Transcribe the following entries letter for letter, without the pictures.
(Data Opens)
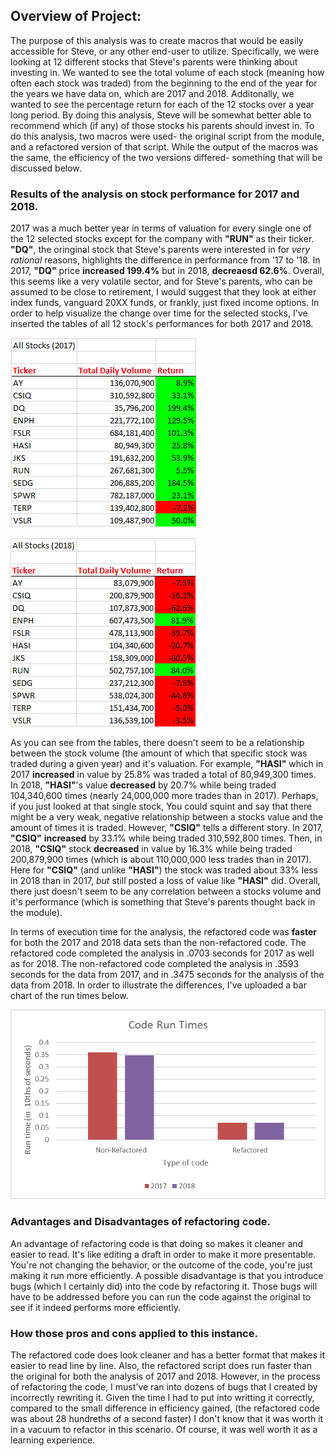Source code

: ## Overview of Project: 

The purpose of this analysis was to create macros that would be easily accessible for Steve, or any other end-user to utilize.  Specifically, we were looking at 12 different stocks that Steve's parents were thinking about investing in. We wanted to see the total volume of each stock (meaning how often each stock was traded) from the beginning to the end of the year for the years we have data on, which are 2017 and 2018.  Additonally, we wanted to see the percentage return for each of the 12 stocks over a year long period.  By doing this analysis, Steve will be somewhat better able to recommend which (if any) of those stocks his parents should invest in.  To do this analysis, two macros were used- the original script from the module, and a refactored version of that script.  While the output of the macros was the same, the efficiency of the two versions differed- something that will be discussed below.

### Results of the analysis on stock performance for 2017 and 2018.
2017 was a much better year in terms of valuation for every single one of the 12 selected stocks except for the company with **"RUN"** as their ticker.  **"DQ"**, the oringinal stock that Steve's parents were interested in for *very rational* reasons, highlights the difference in performance from '17 to '18.  In 2017, **"DQ"** price **increased 199.4%** but in 2018, **decreaesd 62.6%**.  Overall, this seems like a very volatile sector, and for Steve's parents, who can be assumed to be close to retirement, I would suggest that they look at either index funds, vanguard 20XX funds, or frankly, just fixed income options.  In order to help visualize the change over time for the selected stocks, I've inserted the tables of all 12 stock's performances for both 2017 and 2018.

![alt_text](https://github.com/Nickguild1993/Stock-Analysis/blob/master/2017%20Chart%20Analysis.png)

![alt_text](https://github.com/Nickguild1993/Stock-Analysis/blob/master/2018%20Chart%20Analysis.png)

As you can see from the tables, there doesn't seem to be a relationship between the stock volume (the amount of which that specific stock was traded during a given year) and it's valuation.  For example, **"HASI"** which in 2017 **increased** in value by 25.8% was traded a total of 80,949,300 times.  In 2018, **"HASI"**'s value **decreased** by 20.7% while being traded 104,340,600  times (nearly 24,000,000 more trades than in 2017).  Perhaps, if you just looked at that single stock, You could squint and say that there might be a very weak, negative relationship between a stocks value and the amount of times it is traded. However, **"CSIQ"** tells a different story.  In 2017, **"CSIQ"** **increased** by 33.1% while being traded 310,592,800 times.  Then, in 2018, **"CSIQ"** stock **decreased** in value by 16.3% while being traded 200,879,900 times (which is about 110,000,000 less trades than in 2017).  Here for **"CSIQ"** (and unlike **"HASI"**) the stock was traded about 33% less in 2018 than in 2017, *but* still posted a loss of value like **"HASI"** did.  Overall, there just doesn't seem to be any correlation between a stocks volume and it's performance (which is something that Steve's parents thought back in the module). 

In terms of execution time for the analysis, the refactored code was **faster** for both the 2017 and 2018 data sets than the non-refactored code. The refactored code completed the analysis in .0703 seconds for 2017 as well as for 2018.  The non-refactored code completed the analysis in .3593 seconds for the data from 2017, and in .3475 seconds for the analysis of the data from 2018.  In order to illustrate the differences, I've uploaded a bar chart of the run times below.

![alt_text](https://github.com/Nickguild1993/Stock-Analysis/blob/master/Bar%20chart%20of%20Code%20Run%20Times.png)


### Advantages and Disadvantages of refactoring code.
An advantage of refactoring code is that doing so makes it cleaner and easier to read.  It's like editing a draft in order to make it more presentable.  You're not changing the behavior, or the outcome of the code, you're just making it run more efficiently. A possible disadvantage is that you introduce bugs (which I certainly did) into the code by refactoring it.  Those bugs will have to be addressed before you can run the code against the original to see if it indeed performs more efficiently.

### How those pros and cons applied to this instance.
The refactored code does look cleaner and has a better format that makes it easier to read line by line. Also, the refactored script does run faster than the original for both the analysis of 2017 and 2018. However, in the process of refactoring the code, I must've ran into dozens of bugs that I created by incorrectly rewriting it.  Given the time I had to put into writting it correctly, compared to the small difference in efficiency gained, (the refactored code was about 28 hundreths of a second faster) I don't know that it was worth it in a vacuum to refactor in this scenario.  Of course, it was well worth it as a learning experience.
(Data Closes)
== Result below ==
Source code

: ## Overview of Project: 

The purpose of this analysis was to create macros that would be easily accessible for Steve, or any other end-user to utilize.  Specifically, we were looking at 12 different stocks that Steve's parents were thinking about investing in. We wanted to see the total volume of each stock (meaning how often each stock was traded) from the beginning to the end of the year for the years we have data on, which are 2017 and 2018.  Additonally, we wanted to see the percentage return for each of the 12 stocks over a year long period.  By doing this analysis, Steve will be somewhat better able to recommend which (if any) of those stocks his parents should invest in.  To do this analysis, two macros were used- the original script from the module, and a refactored version of that script.  While the output of the macros was the same, the efficiency of the two versions differed- something that will be discussed below.

### Results of the analysis on stock performance for 2017 and 2018.
2017 was a much better year in terms of valuation for every single one of the 12 selected stocks except for the company with **"RUN"** as their ticker.  **"DQ"**, the oringinal stock that Steve's parents were interested in for *very rational* reasons, highlights the difference in performance from '17 to '18.  In 2017, **"DQ"** price **increased 199.4%** but in 2018, **decreaesd 62.6%**.  Overall, this seems like a very volatile sector, and for Steve's parents, who can be assumed to be close to retirement, I would suggest that they look at either index funds, vanguard 20XX funds, or frankly, just fixed income options.  In order to help visualize the change over time for the selected stocks, I've inserted the tables of all 12 stock's performances for both 2017 and 2018.

![alt_text](https://github.com/Nickguild1993/Stock-Analysis/blob/master/2017%20Chart%20Analysis.png)

![alt_text](https://github.com/Nickguild1993/Stock-Analysis/blob/master/2018%20Chart%20Analysis.png)

As you can see from the tables, there doesn't seem to be a relationship between the stock volume (the amount of which that specific stock was traded during a given year) and it's valuation.  For example, **"HASI"** which in 2017 **increased** in value by 25.8% was traded a total of 80,949,300 times.  In 2018, **"HASI"**'s value **decreased** by 20.7% while being traded 104,340,600  times (nearly 24,000,000 more trades than in 2017).  Perhaps, if you just looked at that single stock, You could squint and say that there might be a very weak, negative relationship between a stocks value and the amount of times it is traded. However, **"CSIQ"** tells a different story.  In 2017, **"CSIQ"** **increased** by 33.1% while being traded 310,592,800 times.  Then, in 2018, **"CSIQ"** stock **decreased** in value by 16.3% while being traded 200,879,900 times (which is about 110,000,000 less trades than in 2017).  Here for **"CSIQ"** (and unlike **"HASI"**) the stock was traded about 33% less in 2018 than in 2017, *but* still posted a loss of value like **"HASI"** did.  Overall, there just doesn't seem to be any correlation between a stocks volume and it's performance (which is something that Steve's parents thought back in the module). 

In terms of execution time for the analysis, the refactored code was **faster** for both the 2017 and 2018 data sets than the non-refactored code. The refactored code completed the analysis in .0703 seconds for 2017 as well as for 2018.  The non-refactored code completed the analysis in .3593 seconds for the data from 2017, and in .3475 seconds for the analysis of the data from 2018.  In order to illustrate the differences, I've uploaded a bar chart of the run times below.

![alt_text](https://github.com/Nickguild1993/Stock-Analysis/blob/master/Bar%20chart%20of%20Code%20Run%20Times.png)


### Advantages and Disadvantages of refactoring code.
An advantage of refactoring code is that doing so makes it cleaner and easier to read.  It's like editing a draft in order to make it more presentable.  You're not changing the behavior, or the outcome of the code, you're just making it run more efficiently. A possible disadvantage is that you introduce bugs (which I certainly did) into the code by refactoring it.  Those bugs will have to be addressed before you can run the code against the original to see if it indeed performs more efficiently.

### How those pros and cons applied to this instance.
The refactored code does look cleaner and has a better format that makes it easier to read line by line. Also, the refactored script does run faster than the original for both the analysis of 2017 and 2018. However, in the process of refactoring the code, I must've ran into dozens of bugs that I created by incorrectly rewriting it.  Given the time I had to put into writting it correctly, compared to the small difference in efficiency gained, (the refactored code was about 28 hundreths of a second faster) I don't know that it was worth it in a vacuum to refactor in this scenario.  Of course, it was well worth it as a learning experience.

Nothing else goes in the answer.